Archive for the ‘bloggery’ Category

Internets!!!

Saturday, October 21st, 2006

At long last! I can do crazy shit like check my email from my very own bedroom and post, oh, sweet, sweet posting!

God, what a relief for a stymied bloggy girl.

Thank you, thank you, thank you, Daniel and Andy.

You’ve done a beautiful thing-May all the most excellent web genies rain abundant blessings on your sweet heads.

Yay, all my pretty pics are back!

Thursday, April 6th, 2006

Daniel fixed the pics on my old blog, Loverzan.

That means I can show you my first(and so far only) lifesize sculpture!

savitt

My horned sister, dissolving into light,

lyca

and much, much more, should you for some godforsaken reason, wish to plunder and delve in the archives of my former life. You’ll find tantalizingly eclectic treasures like birds flying from rib cages, gorgeous bodypainted goddesses, broken masks, pennies from heaven, tortured chickens and all kindsa sexy grryl action.

The deluge…

Thursday, March 9th, 2006

…seems to have stopped for now, but my knees are still wet!

It’s a perfect line, just about an inch above the knee proper on both legs-corresponding precisely to the length of my jacket. Hrmmph! Now I get to give massage all evening with wetass knees.

I know it’s real rain when that happens.

Ah, Seattle.

Ass-gouging?

Friday, January 27th, 2006

I stopped in at one of my favorite blogs, Dreaming in Chiaroscuro and happened across some excellent advice, via Wish Jar Journal:

“Learn to say, ‘Fuck You’ to the world once in a while. You have every right to. Just stop thinking, worrying, looking over your shoulder, wondering, doubting, fearing, hurting, hoping for some easy way out, struggling, gasping, confusing, itching, scratching, mumbling, bumbling, grumbling, humbling, stumbling, rumbling, rambling, gambling, tumbling, scumbling, scrambling, hitching, hatching, bitching, moaning, groaning, honing, boning, horse-shitting, hair-splitting, nit-picking, piss-trickling, nose-sticking, ass-gouging, eyeball-poking, finger-pointing, alleyway-sneaking, long waiting, small stepping, evil-eyeing, back-scratching, searching, perching, besmirching, grinding grinding grinding away at yourself. Stop it and just DO. Don’t worry about cool. Make your own uncool.

Make your own, your own world.”

(excerpted

from “The
Accidental Masterpiece” by Michael Kimmelman)
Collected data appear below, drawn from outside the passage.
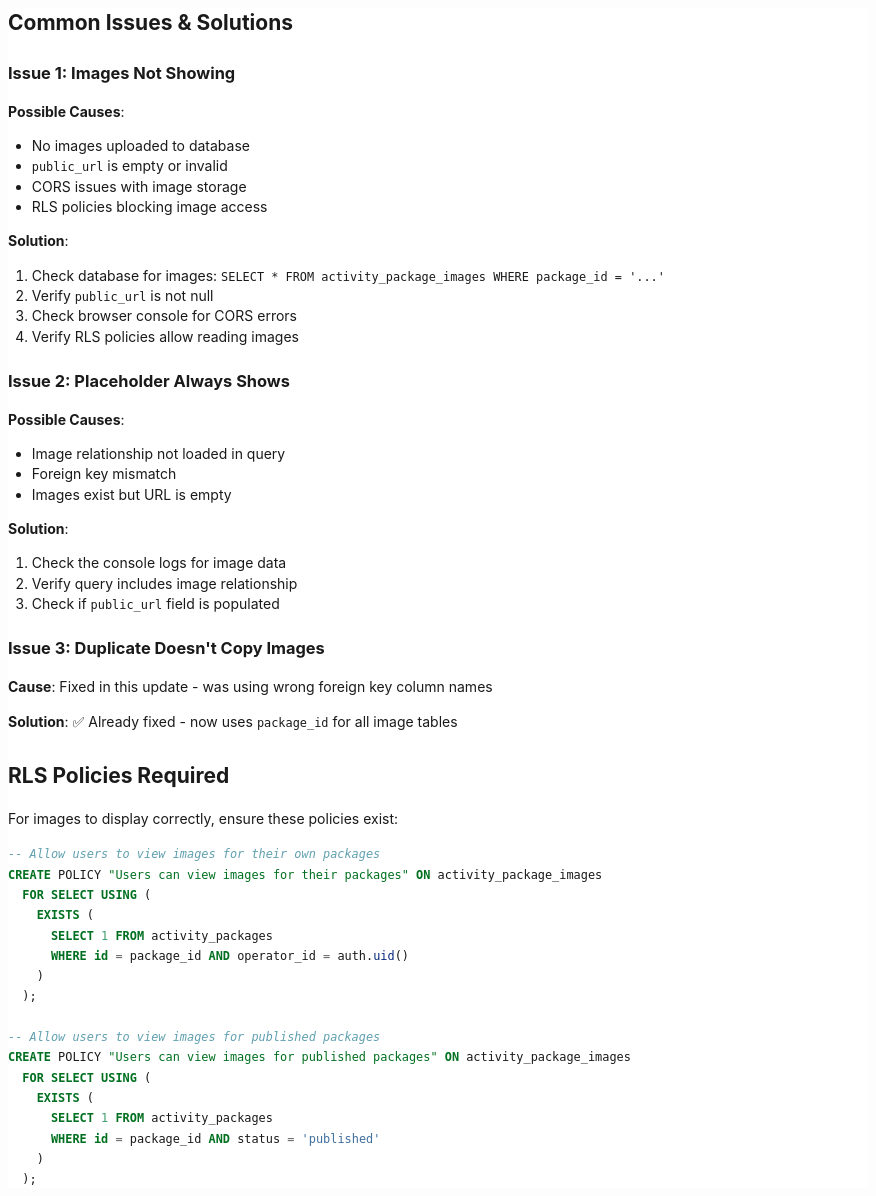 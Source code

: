## Common Issues & Solutions

### Issue 1: Images Not Showing
**Possible Causes**:
- No images uploaded to database
- `public_url` is empty or invalid
- CORS issues with image storage
- RLS policies blocking image access

**Solution**:
1. Check database for images: `SELECT * FROM activity_package_images WHERE package_id = '...'`
2. Verify `public_url` is not null
3. Check browser console for CORS errors
4. Verify RLS policies allow reading images

### Issue 2: Placeholder Always Shows
**Possible Causes**:
- Image relationship not loaded in query
- Foreign key mismatch
- Images exist but URL is empty

**Solution**:
1. Check the console logs for image data
2. Verify query includes image relationship
3. Check if `public_url` field is populated

### Issue 3: Duplicate Doesn't Copy Images
**Cause**: Fixed in this update - was using wrong foreign key column names

**Solution**: ✅ Already fixed - now uses `package_id` for all image tables

## RLS Policies Required

For images to display correctly, ensure these policies exist:

```sql
-- Allow users to view images for their own packages
CREATE POLICY "Users can view images for their packages" ON activity_package_images
  FOR SELECT USING (
    EXISTS (
      SELECT 1 FROM activity_packages 
      WHERE id = package_id AND operator_id = auth.uid()
    )
  );

-- Allow users to view images for published packages
CREATE POLICY "Users can view images for published packages" ON activity_package_images
  FOR SELECT USING (
    EXISTS (
      SELECT 1 FROM activity_packages 
      WHERE id = package_id AND status = 'published'
    )
  );
```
I had to send it to Asshole, I knew she’d be able to interpret some of the gnarlier terms for me.

:)

Elastic nipples

Thursday, January 19th, 2006

C1. While nursing, your supervisor’s nipple should be inserted completely in your mouth at all times. Do not take this time as an opportunity to look around, play “catch-and-release,” or make “mouth music.” It should be noted that just because nipples can stretch to an alarming three to four inches long, it does not mean this is acceptable or desirable behavior. No horseplay will be tolerated while employees are in this work area!

SJ makes me snort.

Humor so funny it hurts

Friday, December 16th, 2005

snort

gapingvoid tells it like it is.

I’d like to see what he’d make of MY life.

gah

Hmmm… Maybe he’s been there already.

:)

Fixed it!

Friday, December 9th, 2005

I finally wrestled my categories and archives into submission!

Now that y’all can see all the purty pictures, they actually make sense. Well, er… That is, they make as much sense as they originally did, which, I confess, in the case of some of my less coherent ramblings, may be a rather dubious assertion.

Thanks Colin, for pointing out the deliquency and many, many grateful bows to vkaryl, a mod at wordpress.org/support, for her kind, prompt and excellent assistance, not to mention cheerfully tolerating my ignorant queries and keeping the geekspeak way, way down.

I’m not a total Luddite, but FTPing, SSHing and editing with vi just doesn’t give me a clue as to where to go and what to do. Simple, step by step… Start here, click here, go there, delete this, upload that.

I can handle it.

Perhaps sometime in the not-entirely-distant future, I might even feel like I’m on top o’ this bloggy thing!

Yeah, maybe when pigs fly… Oh, hey didn’t pigs fly in Mirrormask? -whoops, no those were gorilla-bird thingies.

Oh yeah, it must’ve been one of the Spykids movies. Knew I’d seen some winged piggie action somewhere.

:)

The painting

Tuesday, October 18th, 2005

secrets

Getting the header together was a rather elaborate challenge. I made this painting for it(now framed ala photoshop), then had to make another painting to extend the columnade and it took ever so much futzing about and cussing to get the image together with the photo of the grass and then the shovel and text.

It’s not quite perfect, but then, neither am I!